EXERCISE BRIEF:
Search for the word "subset" in the entries. Each line that holds it should be copied.

MATERIAL FOR THE TASK:
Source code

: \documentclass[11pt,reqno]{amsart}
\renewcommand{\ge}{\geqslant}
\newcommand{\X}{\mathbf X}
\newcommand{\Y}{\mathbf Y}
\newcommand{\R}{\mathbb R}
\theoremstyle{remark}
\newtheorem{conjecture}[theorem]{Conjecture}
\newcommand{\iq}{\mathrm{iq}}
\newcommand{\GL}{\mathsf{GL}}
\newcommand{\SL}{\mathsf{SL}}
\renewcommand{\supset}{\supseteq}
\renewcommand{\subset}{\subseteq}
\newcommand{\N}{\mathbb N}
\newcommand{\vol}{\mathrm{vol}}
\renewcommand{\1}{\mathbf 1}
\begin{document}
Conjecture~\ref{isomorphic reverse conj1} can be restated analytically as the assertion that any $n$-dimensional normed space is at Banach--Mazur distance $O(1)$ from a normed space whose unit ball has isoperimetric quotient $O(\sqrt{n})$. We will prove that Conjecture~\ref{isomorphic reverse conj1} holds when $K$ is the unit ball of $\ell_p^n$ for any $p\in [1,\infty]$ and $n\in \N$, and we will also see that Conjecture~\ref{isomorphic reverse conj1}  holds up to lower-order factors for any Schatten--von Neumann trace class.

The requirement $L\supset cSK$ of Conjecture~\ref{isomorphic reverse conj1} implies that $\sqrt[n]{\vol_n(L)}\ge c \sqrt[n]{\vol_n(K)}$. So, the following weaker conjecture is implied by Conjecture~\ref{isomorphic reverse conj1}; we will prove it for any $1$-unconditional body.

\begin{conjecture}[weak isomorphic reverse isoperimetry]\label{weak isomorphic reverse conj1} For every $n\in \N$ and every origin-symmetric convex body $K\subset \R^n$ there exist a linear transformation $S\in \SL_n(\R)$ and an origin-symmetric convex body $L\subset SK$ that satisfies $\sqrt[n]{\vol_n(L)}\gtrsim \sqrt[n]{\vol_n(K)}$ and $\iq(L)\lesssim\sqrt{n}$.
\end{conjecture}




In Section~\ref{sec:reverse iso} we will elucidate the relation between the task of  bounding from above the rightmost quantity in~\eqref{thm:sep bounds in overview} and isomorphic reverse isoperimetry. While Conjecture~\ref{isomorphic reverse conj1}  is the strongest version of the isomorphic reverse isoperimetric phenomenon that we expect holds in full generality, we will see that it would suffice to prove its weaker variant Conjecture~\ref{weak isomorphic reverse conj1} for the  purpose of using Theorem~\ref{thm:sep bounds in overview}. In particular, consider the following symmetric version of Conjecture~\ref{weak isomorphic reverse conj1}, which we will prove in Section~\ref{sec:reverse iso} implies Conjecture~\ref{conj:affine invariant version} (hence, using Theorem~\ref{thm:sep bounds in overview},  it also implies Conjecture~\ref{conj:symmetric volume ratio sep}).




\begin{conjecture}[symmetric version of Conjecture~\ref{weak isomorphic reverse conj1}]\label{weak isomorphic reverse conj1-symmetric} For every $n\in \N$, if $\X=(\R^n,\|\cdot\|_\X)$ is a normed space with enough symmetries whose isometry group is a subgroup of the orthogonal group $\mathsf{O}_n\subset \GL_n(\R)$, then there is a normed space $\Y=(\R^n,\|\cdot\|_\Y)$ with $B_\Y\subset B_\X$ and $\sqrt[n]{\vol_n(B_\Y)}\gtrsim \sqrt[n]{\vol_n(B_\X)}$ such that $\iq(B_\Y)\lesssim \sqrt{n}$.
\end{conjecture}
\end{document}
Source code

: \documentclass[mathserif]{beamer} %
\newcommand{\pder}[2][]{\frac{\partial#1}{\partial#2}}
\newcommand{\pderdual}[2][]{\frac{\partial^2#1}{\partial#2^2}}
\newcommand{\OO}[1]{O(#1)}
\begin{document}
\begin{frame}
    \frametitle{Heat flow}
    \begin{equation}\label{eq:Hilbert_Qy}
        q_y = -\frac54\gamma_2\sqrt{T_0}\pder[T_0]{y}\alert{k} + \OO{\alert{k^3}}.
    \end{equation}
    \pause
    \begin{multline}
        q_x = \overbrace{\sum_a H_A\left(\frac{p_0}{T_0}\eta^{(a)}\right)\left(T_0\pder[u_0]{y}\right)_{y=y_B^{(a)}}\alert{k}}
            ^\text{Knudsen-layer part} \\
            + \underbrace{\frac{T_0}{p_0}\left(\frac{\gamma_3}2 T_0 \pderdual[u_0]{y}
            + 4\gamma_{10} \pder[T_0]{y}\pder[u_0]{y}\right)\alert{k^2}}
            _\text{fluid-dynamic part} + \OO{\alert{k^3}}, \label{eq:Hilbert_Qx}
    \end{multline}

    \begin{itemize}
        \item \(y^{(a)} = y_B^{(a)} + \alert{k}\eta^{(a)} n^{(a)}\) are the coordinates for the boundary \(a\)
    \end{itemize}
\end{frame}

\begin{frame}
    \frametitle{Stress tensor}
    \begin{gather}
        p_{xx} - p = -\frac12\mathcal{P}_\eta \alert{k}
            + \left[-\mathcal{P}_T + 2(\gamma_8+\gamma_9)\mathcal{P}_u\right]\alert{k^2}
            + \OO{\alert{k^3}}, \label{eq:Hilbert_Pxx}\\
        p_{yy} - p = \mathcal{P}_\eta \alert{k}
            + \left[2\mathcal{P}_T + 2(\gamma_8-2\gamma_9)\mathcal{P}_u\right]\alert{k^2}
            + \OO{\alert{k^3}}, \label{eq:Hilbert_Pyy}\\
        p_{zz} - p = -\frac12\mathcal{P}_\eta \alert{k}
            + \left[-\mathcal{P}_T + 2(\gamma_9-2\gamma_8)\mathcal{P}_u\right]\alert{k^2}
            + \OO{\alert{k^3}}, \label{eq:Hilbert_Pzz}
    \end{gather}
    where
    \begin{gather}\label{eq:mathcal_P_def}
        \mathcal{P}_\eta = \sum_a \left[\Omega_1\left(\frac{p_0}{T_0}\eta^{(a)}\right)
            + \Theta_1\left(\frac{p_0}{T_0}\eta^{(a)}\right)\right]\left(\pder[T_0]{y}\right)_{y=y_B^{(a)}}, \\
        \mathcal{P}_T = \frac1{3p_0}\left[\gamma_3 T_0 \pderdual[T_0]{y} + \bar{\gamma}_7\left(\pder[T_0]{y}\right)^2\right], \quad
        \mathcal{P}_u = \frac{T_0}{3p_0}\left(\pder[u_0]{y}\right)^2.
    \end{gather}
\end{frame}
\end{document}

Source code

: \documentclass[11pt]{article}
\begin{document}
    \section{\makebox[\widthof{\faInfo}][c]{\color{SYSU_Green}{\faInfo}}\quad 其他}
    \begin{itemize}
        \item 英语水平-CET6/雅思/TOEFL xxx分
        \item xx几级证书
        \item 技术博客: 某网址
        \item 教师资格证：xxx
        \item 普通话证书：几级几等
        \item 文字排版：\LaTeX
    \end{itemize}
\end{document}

RESULT FOR THIS EXERCISE:
\renewcommand{\subset}{\subseteq}
\begin{conjecture}[weak isomorphic reverse isoperimetry]\label{weak isomorphic reverse conj1} For every $n\in \N$ and every origin-symmetric convex body $K\subset \R^n$ there exist a linear transformation $S\in \SL_n(\R)$ and an origin-symmetric convex body $L\subset SK$ that satisfies $\sqrt[n]{\vol_n(L)}\gtrsim \sqrt[n]{\vol_n(K)}$ and $\iq(L)\lesssim\sqrt{n}$.
\begin{conjecture}[symmetric version of Conjecture~\ref{weak isomorphic reverse conj1}]\label{weak isomorphic reverse conj1-symmetric} For every $n\in \N$, if $\X=(\R^n,\|\cdot\|_\X)$ is a normed space with enough symmetries whose isometry group is a subgroup of the orthogonal group $\mathsf{O}_n\subset \GL_n(\R)$, then there is a normed space $\Y=(\R^n,\|\cdot\|_\Y)$ with $B_\Y\subset B_\X$ and $\sqrt[n]{\vol_n(B_\Y)}\gtrsim \sqrt[n]{\vol_n(B_\X)}$ such that $\iq(B_\Y)\lesssim \sqrt{n}$.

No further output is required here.